Arteannuin B, a novel NLRP3 inhibitor, suppresses NLRP3 inflammasome in macrophages and alleviates NLRP3-related diseases.

Abstract

The NLRP3 inflammasome plays pivotal roles in inflammatory pathogenesis, yet developing specific inhibitors remains challenging due to toxicity risks and incomplete mechanistic targeting. FDA has authorized no NLRP3 inhibitor for therapeutic application in clinical use. Here, we characterize Arteannuin B (ArtB), a sesquiterpene lactone from Artemisia annua, as a novel NLRP3 inhibitor via screening assay. ArtB was shown to selectively disrupt NLRP3 inflammasome assembly by binding to NLRP3, thereby blocking ASC oligomerization.

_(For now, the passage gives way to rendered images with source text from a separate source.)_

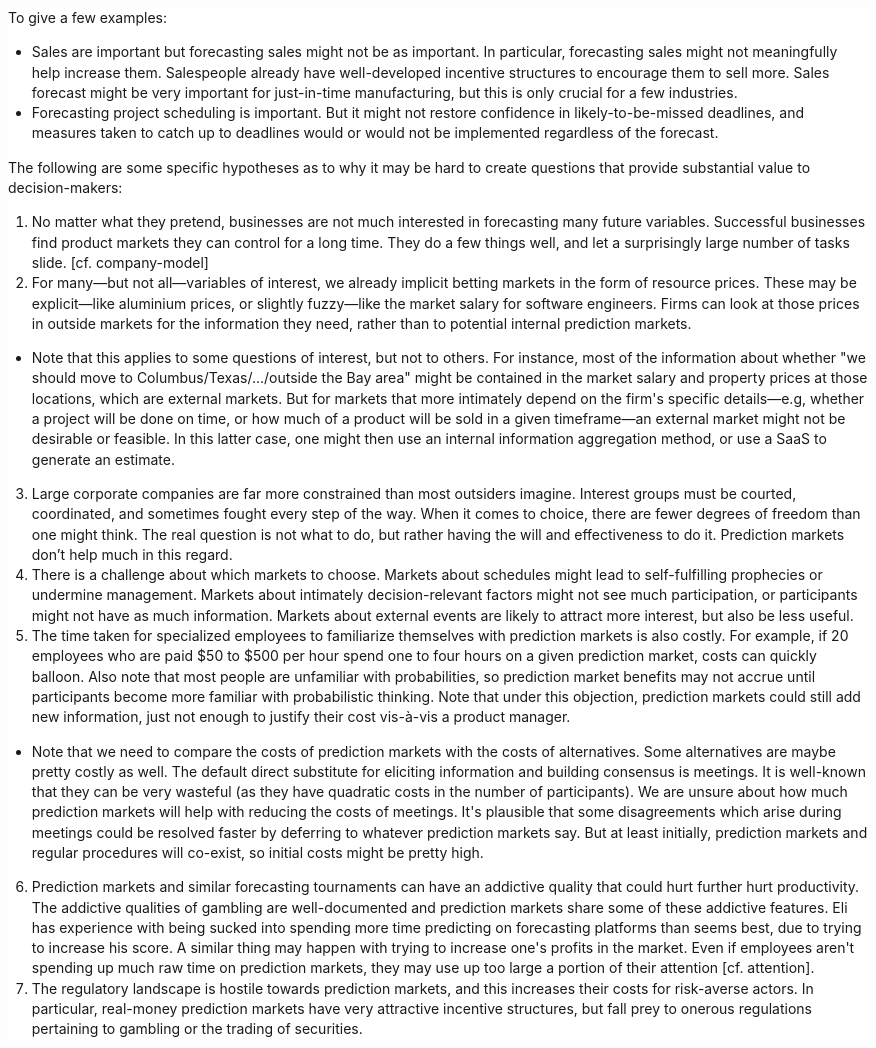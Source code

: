 To give a few examples:

*  Sales are important but forecasting sales might not be as important. In particular, forecasting sales might not meaningfully help increase them. Salespeople already have well-developed incentive structures to encourage them to sell more. Sales forecast might be very important for just-in-time manufacturing, but this is only crucial for a few industries.
*  Forecasting project scheduling is important. But it might not restore confidence in likely-to-be-missed deadlines, and measures taken to catch up to deadlines would or would not be implemented regardless of the forecast.

The following are some specific hypotheses as to why it may be hard to create questions that provide substantial value to decision-makers:

1. No matter what they pretend, businesses are not much interested in forecasting many future variables. Successful businesses find product markets they can control for a long time. They do a few things well, and let a surprisingly large number of tasks slide. \[cf. company-model\]
2. For many—but not all—variables of interest, we already implicit betting markets in the form of resource prices. These may be explicit—like aluminium prices, or slightly fuzzy—like the market salary for software engineers. Firms can look at those prices in outside markets for the information they need, rather than to potential internal prediction markets. 
  *  Note that this applies to some questions of interest, but not to others. For instance, most of the information about whether "we should move to Columbus/Texas/.../outside the Bay area" might be contained in the market salary and property prices at those locations, which are external markets. But for markets that more intimately depend on the firm's specific details—e.g, whether a project will be done on time, or how much of a product will be sold in a given timeframe—an external market might not be desirable or feasible. In this latter case, one might then use an internal information aggregation method, or use a SaaS to generate an estimate.
3. Large corporate companies are far more constrained than most outsiders imagine. Interest groups must be courted, coordinated, and sometimes fought every step of the way. When it comes to choice, there are fewer degrees of freedom than one might think. The real question is not what to do, but rather having the will and effectiveness to do it. Prediction markets don’t help much in this regard.
4. There is a challenge about which markets to choose. Markets about schedules might lead to self-fulfilling prophecies or undermine management. Markets about intimately decision-relevant factors might not see much participation, or participants might not have as much information. Markets about external events are likely to attract more interest, but also be less useful.
5. The time taken for specialized employees to familiarize themselves with prediction markets is also costly. For example, if 20 employees who are paid $50 to $500 per hour spend one to four hours on a given prediction market, costs can quickly balloon. Also note that most people are unfamiliar with probabilities, so prediction market benefits may not accrue until participants become more familiar with probabilistic thinking. Note that under this objection, prediction markets could still add new information, just not enough to justify their cost vis-à-vis a product manager. 
  *  Note that we need to compare the costs of prediction markets with the costs of alternatives. Some alternatives are maybe pretty costly as well. The default direct substitute for eliciting information and building consensus is meetings. It is well-known that they can be very wasteful (as they have quadratic costs in the number of participants). We are unsure about how much prediction markets will help with reducing the costs of meetings. It's plausible that some disagreements which arise during meetings could be resolved faster by deferring to whatever prediction markets say. But at least initially, prediction markets and regular procedures will co-exist, so initial costs might be pretty high.
6. Prediction markets and similar forecasting tournaments can have an addictive quality that could hurt further hurt productivity. The addictive qualities of gambling are well-documented and prediction markets share some of these addictive features. Eli has experience with being sucked into spending more time predicting on forecasting platforms than seems best, due to trying to increase his score. A similar thing may happen with trying to increase one's profits in the market. Even if employees aren't spending up much raw time on prediction markets, they may use up too large a portion of their attention \[cf. attention\].
7. The regulatory landscape is hostile towards prediction markets, and this increases their costs for risk-averse actors. In particular, real-money prediction markets have very attractive incentive structures, but fall prey to onerous regulations pertaining to gambling or the trading of securities.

We demonstrated that ArtB dose-dependently inhibited secretion of Caspase-1 and IL-1β, and suppressed NLRP3-mediated pyroptosis in both murine and human macrophages. Molecular dynamics assay and molecular docking revealed that ArtB stabilizes a structural rearrangement within NACHT domain, directly binds to Gly271 and Ser331, sterically hindering NLRP3-NEK7 interaction. In murine ulcerative colitis and acute lung injury models, ArtB attenuated inflammation and tissue pathology in an NLRP3-dependent manner. Moreover, the therapeutic efficacy of ArtB was abolished by the elimination of Nlrp3 in mouse model. These findings establish ArtB as a drug candidate for NLRP3-driven pathologies, with translational advantages rooted in its natural product lineage and potential repurposing utility for inflammasome-related disorders.